Dataset records

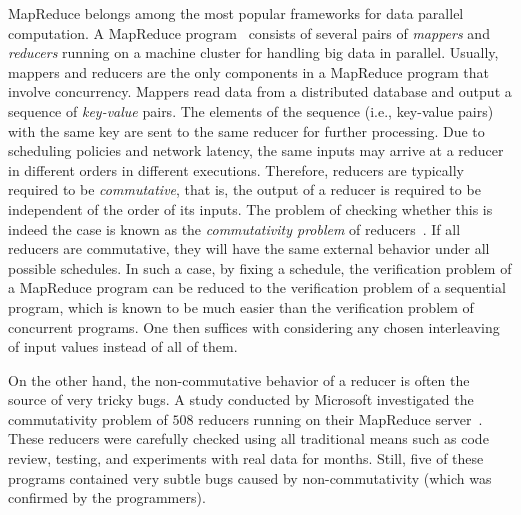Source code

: \documentclass{llncs}
\begin{document}
MapReduce belongs among the most popular frameworks for data parallel
computation. A MapReduce program~\cite{dean04,hadoop} consists of several pairs
of \emph{mappers} and \emph{reducers} running on a machine cluster for handling
big data in parallel. Usually, mappers and reducers are the only components in a
MapReduce program that involve concurrency. Mappers read data from a distributed
database and output a sequence of \emph{key-value} pairs. The elements of the
sequence (i.e., key-value pairs) with the same key are sent to the same reducer
for further processing. Due to scheduling policies and network latency, the same
inputs may arrive at a reducer in different orders in different executions.
Therefore, reducers are typically required to be \emph{commutative}, that is,
the output of a reducer is required to be independent of the order of its
inputs. The problem of checking whether this is indeed the case is known as the
\emph{commutativity problem} of
reducers~\cite{csallner13testing,xiao14mr,ChenHSW15,ChenSW16}. If all reducers
are commutative, they will have the same external behavior under all possible
schedules. In such a case, by fixing a schedule, the verification problem of a
MapReduce program can be reduced to the verification problem of a sequential
program, which is known to be much easier than the verification problem of
concurrent programs. One then suffices with considering any chosen interleaving
of input values instead of all of them.


On the other hand, the non-commutative behavior of a reducer is often the source
of very tricky bugs. A study conducted by Microsoft investigated the
commutativity problem of $508$ reducers running on their MapReduce
server~\cite{xiao14mr}. These reducers were carefully checked using all
traditional means such as code review, testing, and experiments with real data
for months. Still, five of these programs contained very subtle bugs caused by
non-commutativity (which was confirmed by the programmers).
\end{document}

What is expected
Repeat every record above exactly. The pictures do not belong in the copy.

Your response
Source code

: \documentclass{llncs}
\begin{document}
MapReduce belongs among the most popular frameworks for data parallel
computation. A MapReduce program~\cite{dean04,hadoop} consists of several pairs
of \emph{mappers} and \emph{reducers} running on a machine cluster for handling
big data in parallel. Usually, mappers and reducers are the only components in a
MapReduce program that involve concurrency. Mappers read data from a distributed
database and output a sequence of \emph{key-value} pairs. The elements of the
sequence (i.e., key-value pairs) with the same key are sent to the same reducer
for further processing. Due to scheduling policies and network latency, the same
inputs may arrive at a reducer in different orders in different executions.
Therefore, reducers are typically required to be \emph{commutative}, that is,
the output of a reducer is required to be independent of the order of its
inputs. The problem of checking whether this is indeed the case is known as the
\emph{commutativity problem} of
reducers~\cite{csallner13testing,xiao14mr,ChenHSW15,ChenSW16}. If all reducers
are commutative, they will have the same external behavior under all possible
schedules. In such a case, by fixing a schedule, the verification problem of a
MapReduce program can be reduced to the verification problem of a sequential
program, which is known to be much easier than the verification problem of
concurrent programs. One then suffices with considering any chosen interleaving
of input values instead of all of them.


On the other hand, the non-commutative behavior of a reducer is often the source
of very tricky bugs. A study conducted by Microsoft investigated the
commutativity problem of $508$ reducers running on their MapReduce
server~\cite{xiao14mr}. These reducers were carefully checked using all
traditional means such as code review, testing, and experiments with real data
for months. Still, five of these programs contained very subtle bugs caused by
non-commutativity (which was confirmed by the programmers).
\end{document}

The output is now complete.